Craft Brewers Worry About Tighter Water Supplies

John Schmid | Milwaukee Journal Sentinel

Even a hint of water scarcity is enough to drive a brewer to drink.

“Simply put, beer is 92% water,” said Wisconsin Commerce Secretary Richard Leinenkugel, who hails from one of the nation’s oldest breweries, the Jacob Leinenkugel Brewing Co.

Water scarcity rapidly is becoming a concern for brewers as water supplies tighten in regions as diverse as Atlanta, southern California and Waukesha, making water an ever-more precious and pricey commodity.

Even around the Great Lakes, where water is deemed abundant, the newly ratified eight-state Great Lakes Compact is compelling a new regulatory environment and eventually is expected to usher in new conservation rules for water-intensive industries, experts on the compact say.

The link between beer and water conservation might not seem obvious to Joe Sixpack, but it was enough to fill a sobering two-day conference of craft brewers from around the country who gathered in Milwaukee Monday and Tuesday.

“The price of water is going up, there’s no doubt,” Leinenkugel said at the gathering at the Pilot House at the Discovery World museum on Milwaukee’s lakefront.

Leinenkugel said his great-great-grandfather was drawn to Chippewa Falls to start the family brewery in 1867 because of the proximity of local Big Eddy Springs.

Water access, meanwhile, is as important as tax levels as a business relocation issue, said Fred Strachan of the Sierra Nevada Brewing Co. in northern California.
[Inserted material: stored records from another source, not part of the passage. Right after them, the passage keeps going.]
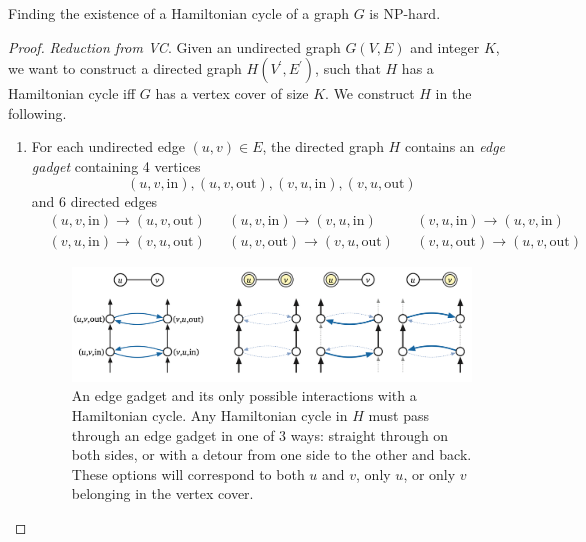     \begin{theorem}
      Finding the existence of a Hamiltonian cycle of a graph $G$ is NP-hard. 
    \end{theorem}
    \begin{proof}
      \textit{Reduction from VC}. Given an undirected graph $G(V, E)$ and integer $K$, we want to construct a directed graph $H(V^\prime, E^\prime)$, such that $H$ has a Hamiltonian cycle iff $G$ has a vertex cover of size $K$. We construct $H$ in the following. 
      \begin{enumerate}
        \item For each undirected edge $(u, v) \in E$, the directed graph $H$ contains an \textit{edge gadget} containing 4 vertices 
          \begin{equation}
            (u, v, \mathrm{in}), (u, v, \mathrm{out}), (v, u, \mathrm{in}), (v, u, \mathrm{out})
          \end{equation}
          and 6 directed edges 
          \begin{align*}
            & (u, v, \mathrm{in}) \rightarrow (u, v, \mathrm{out}) & 
            & (u, v, \mathrm{in}) \rightarrow (v, u, \mathrm{in}) & 
            & (v, u, \mathrm{in}) \rightarrow (u, v, \mathrm{in}) \\
            & (v, u, \mathrm{in}) \rightarrow (v, u, \mathrm{out}) & 
            & (u, v, \mathrm{out}) \rightarrow (v, u, \mathrm{out}) & 
            & (v, u, \mathrm{out}) \rightarrow (u, v, \mathrm{out})
          \end{align*}

          \begin{figure}[H]
            \centering 
            \includegraphics[scale=0.4]{img/edge_gadget.png}
            \caption{An edge gadget and its only possible interactions with a Hamiltonian cycle. Any Hamiltonian cycle in $H$ must pass through an edge gadget in one of 3 ways: straight through on both sides, or with a detour from one side to the other and back. These options will correspond to both $u$ and $v$, only $u$, or only $v$ belonging in the vertex cover.} 
            \label{fig:edge_gadget}
          \end{figure}


\end{enumerate}
\end{proof}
Sierra Nevada wants to expand with an East Coast subsidiary in order to distribute its brews nationally.

While it typically takes six pints of water to produce one pint of beer, brewers everywhere want to reduce that ratio, Strachan said at the conference.

Anticipating a new era of conservation regulations, Sierra Nevada is about to install flow meters at each stage of the filtration and brewing process throughout its flagship brewery in Chico. “We’re reacting to our own local water issues,” Strachan said.

True conservation trickles down to the bathrooms in pubs, said Tom Pape, the technical adviser to the Alliance for Water Efficiency.